However, image monitoring of transmission lines using the above devices has the following disadvantages:

1) The device consumes a relatively large amount of power and has a large volume and a high cost. The DVS power consumption in the device is generally about 6 watts, and the sleep power cannot be reduced to reduce the power consumption. The power consumption of the camera in the device is generally about 10 watts, and there is no low power consumption, so the device works normally. The power requirement of the power supply is relatively high. In order to meet the 30-day working time requirement, when the device is powered, a lead-acid battery or a gel battery with a larger volume capacity is used, and the power required for the battery-powered solar panel is correspondingly higher. Large, resulting in a relatively high cost of the device.

2) The installation of the device is troublesome and laborious. The device is large in size and heavy in weight. Generally, the weight of the whole set of equipment can reach 40 kg or more. To be installed on a high transmission line, the transmission line is generally installed on the transmission line tower, and at least 3 to 4 people need to complete the cooperation and take the skating. Other tools, especially in some remote mountainous areas, are more prominent.

3) The device has poor integration. In order to realize various functions of monitoring, the device requires a plurality of different functional modules to be combined, and the design cost is high. The device generally includes: a digital signal processing (DSP) or an ARM chip with a codec, a communication transmission module, a memory chip, an analog camera, and a power supply system, etc., belonging to a modular combination, the device The individual functional modules are independent of each other, with high design cost and low integration.

Therefore, how to provide a low-power and low-cost, easy-to-install and highly integrated transmission line monitoring device in image monitoring of a transmission line has become an urgent problem to be solved.

Summary of the invention

In view of this, an embodiment of the present invention provides an image monitoring device for a transmission line, which can reduce power consumption and cost when performing image monitoring on a transmission line, is easy to install, and has high integration.

The embodiment of the invention further provides an image monitoring method for a transmission line, which can reduce power consumption and cost when performing image monitoring on a transmission line, is easy to install and has high integration.

According to the above object, the present invention is achieved as follows:

An image monitoring device for a transmission line, the monitoring device is mounted on a power transmission line, and includes: a solar power supply unit 101, an on-chip system SoC 102, and a camera 103. The SoC 102 is connected to the camera 103, wherein

a solar power supply unit 101 for supplying power to the SoC 102 and the camera 103;

The camera 103 is configured to acquire a transmission line image in real time under the control of the SoC 102, and send the acquired transmission line image to the SoC 102;

The SoC 102 is configured to control the camera to acquire the data line image in real time, encode the transmission line image obtained from the camera 103, and then wirelessly output the image.

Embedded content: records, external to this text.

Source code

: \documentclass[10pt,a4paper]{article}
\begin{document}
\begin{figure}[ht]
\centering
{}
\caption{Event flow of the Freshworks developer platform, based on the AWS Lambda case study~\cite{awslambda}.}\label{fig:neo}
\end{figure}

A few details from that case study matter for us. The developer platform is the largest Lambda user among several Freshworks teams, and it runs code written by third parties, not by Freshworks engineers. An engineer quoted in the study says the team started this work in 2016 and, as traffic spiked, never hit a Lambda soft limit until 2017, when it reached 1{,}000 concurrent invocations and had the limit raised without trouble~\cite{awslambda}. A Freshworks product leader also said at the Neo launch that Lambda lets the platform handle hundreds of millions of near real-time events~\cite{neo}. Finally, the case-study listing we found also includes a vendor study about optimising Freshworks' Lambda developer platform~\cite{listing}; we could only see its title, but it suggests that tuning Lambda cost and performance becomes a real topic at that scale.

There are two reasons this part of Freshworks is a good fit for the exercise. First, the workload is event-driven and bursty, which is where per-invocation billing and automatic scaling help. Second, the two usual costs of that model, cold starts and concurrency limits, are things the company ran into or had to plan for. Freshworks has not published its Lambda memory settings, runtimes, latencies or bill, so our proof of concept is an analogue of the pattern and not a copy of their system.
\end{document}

An image monitoring method for a transmission line includes:

The monitoring device includes a SoC, a camera and a solar energy functional unit, the SoC is connected to the camera, the SoC and the camera are powered by the solar power supply unit, and the monitoring device is erected on the power transmission line;

The SoC controls the camera to obtain the transmission line image in real time;

The SoC encodes the acquired transmission line image and outputs it wirelessly.

It can be seen from the foregoing solution that the apparatus and method provided by the embodiments of the present invention are implemented by using a system on chip (SoC)+camera, the SoC is connected to the camera, and the camera is used to obtain the transmission line image in real time under the control of the SoC. The acquired transmission line image is sent to the SoC, and the SoC is used to control the camera to acquire the data line image in real time, encode the transmission line image from the camera, and wirelessly output. Further, the SoC has a sleep control module, which can make the SoC sleep and reduce power consumption. Due to the low power consumption and small size of the SoC, when the camera is mounted on the transmission line for image monitoring, it can reduce power consumption and cost, and is easy to install and highly integrated.

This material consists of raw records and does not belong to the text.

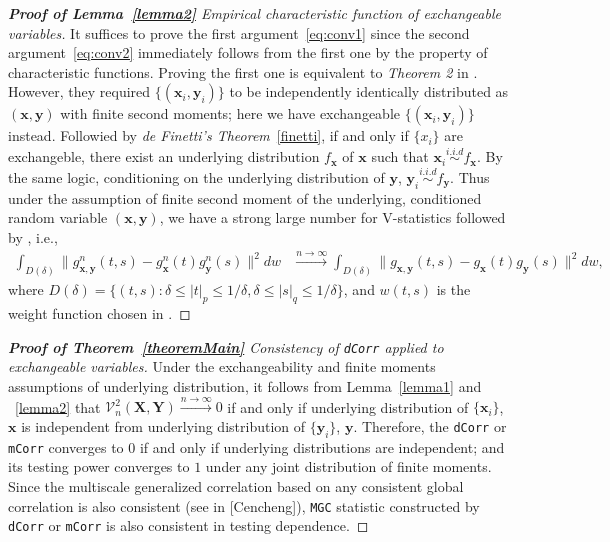 \documentclass[12pt]{article}
\theoremstyle{definition}
\begin{document}
\begin{proof}[\textbf{Proof of Lemma~\ref{lemma2}} Empirical characteristic function of exchangeable variables] 
	
It suffices to prove the first argument~\ref{eq:conv1} since the second argument~\ref{eq:conv2} immediately follows from the first one by the property of characteristic functions.
Proving the first one is equivalent to \textit{Theorem 2} in \cite{szekely2007measuring}. However, they required $\{(\mathbf{x}_{i},\mathbf{y}_{i})\}$ to be independently identically distributed as $(\mathbf{x},\mathbf{y})$ with finite second moments; here we have exchangeable $\{ ( \mathbf{x}_{i}, \mathbf{y}_{i}  ) \}$ instead. Followied by \textit{de Finetti's Theorem}~\ref{finetti}, if and only if $\{ x_{i} \}$ are exchangeble, there exist an underlying distribution $f_{\mathbf{x}}$ of $\mathbf{x}$ such that $\mathbf{x}_{i} \overset{i.i.d}{\sim} f_{\mathbf{x}}$. By the same logic, conditioning on the underlying distribution of $\mathbf{y}$, $\mathbf{y}_{i} \overset{i.i.d}{\sim} f_{\mathbf{y}}$. Thus under the assumption of finite second moment of the underlying, conditioned random variable $(\mathbf{x}, \mathbf{y})$, we have a strong large number for V-statistics followed by \cite{szekely2007measuring}, i.e., 
\begin{eqnarray}
		\displaystyle\int_{D(\delta)}{\|g_{\mathbf{x},\mathbf{y}}^{n}(t,s)-g_{\mathbf{x}}^{n}(t)g_{\mathbf{y}}^{n}(s)\|^{2}}dw &\stackrel{n \rightarrow \infty}{\longrightarrow} \displaystyle\int_{D(\delta)}{\|g_{\mathbf{x},\mathbf{y}}(t,s)-g_{\mathbf{x}}(t)g_{\mathbf{y}}(s)\|^{2}}dw,
\label{eq:SLLN}
\end{eqnarray}
where $D(\delta)=\{(t,s):\delta \leq |t|_{p} \leq 1/\delta,\delta \leq |s|_{q} \leq 1/\delta\}$, and $w(t,s)$ is the weight function chosen in \cite{szekely2007measuring}. 
\end{proof}

\begin{proof}[\textbf{Proof of Theorem~\ref{theoremMain}} Consistency of \texttt{dCorr} applied to exchangeable variables]

Under the exchangeability and finite moments assumptions of underlying distribution, it follows from Lemma~\ref{lemma1} and ~\ref{lemma2} that $\mathcal{V}^{2}_{n}(\mathbf{X},\mathbf{Y}) \xrightarrow{n \rightarrow \infty}  0$ if and only if underlying distribution of $\{\mathbf{x}_{i} \}$, $\mathbf{x}$ is independent from underlying distribution of $\{ \mathbf{y}_{i}  \}$, $\mathbf{y}$. Therefore, the \texttt{dCorr} or \texttt{mCorr} converges to $0$ if and only if  underlying distributions are independent; and its testing power converges to $1$ under any joint distribution of finite moments. Since the multiscale generalized correlation based on any consistent global correlation is also consistent (see in [Cencheng]), \texttt{MGC} statistic constructed by \texttt{dCorr} or \texttt{mCorr} is also consistent in testing dependence.
\end{proof}
\end{document}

BRIEF DESCRIPTION OF THE DRAWINGS

1 is a schematic structural diagram of an image monitoring apparatus for a power transmission line according to an embodiment of the present invention;

2 is a flowchart of an image monitoring method for a power transmission line according to an embodiment of the present invention;

FIG. 3 is a flowchart of a specific example of an image monitoring method for a power transmission line according to an embodiment of the present invention.

Reference numeral

101-Solar power supply unit

1011-Solar panel

1012-storage module

1013-Power Conversion Circuit

102-SoC

1021-Central Processing Unit

1022-Image Acquisition and Coding Module

1023-baseband unit

1024-RF unit

1025-sleep control module

1026-GPS module

1027-Wireless Communication Module

1028-USB interface

103-camera

Mode for carrying out the invention

The present invention will be further described in detail below with reference to the accompanying drawings.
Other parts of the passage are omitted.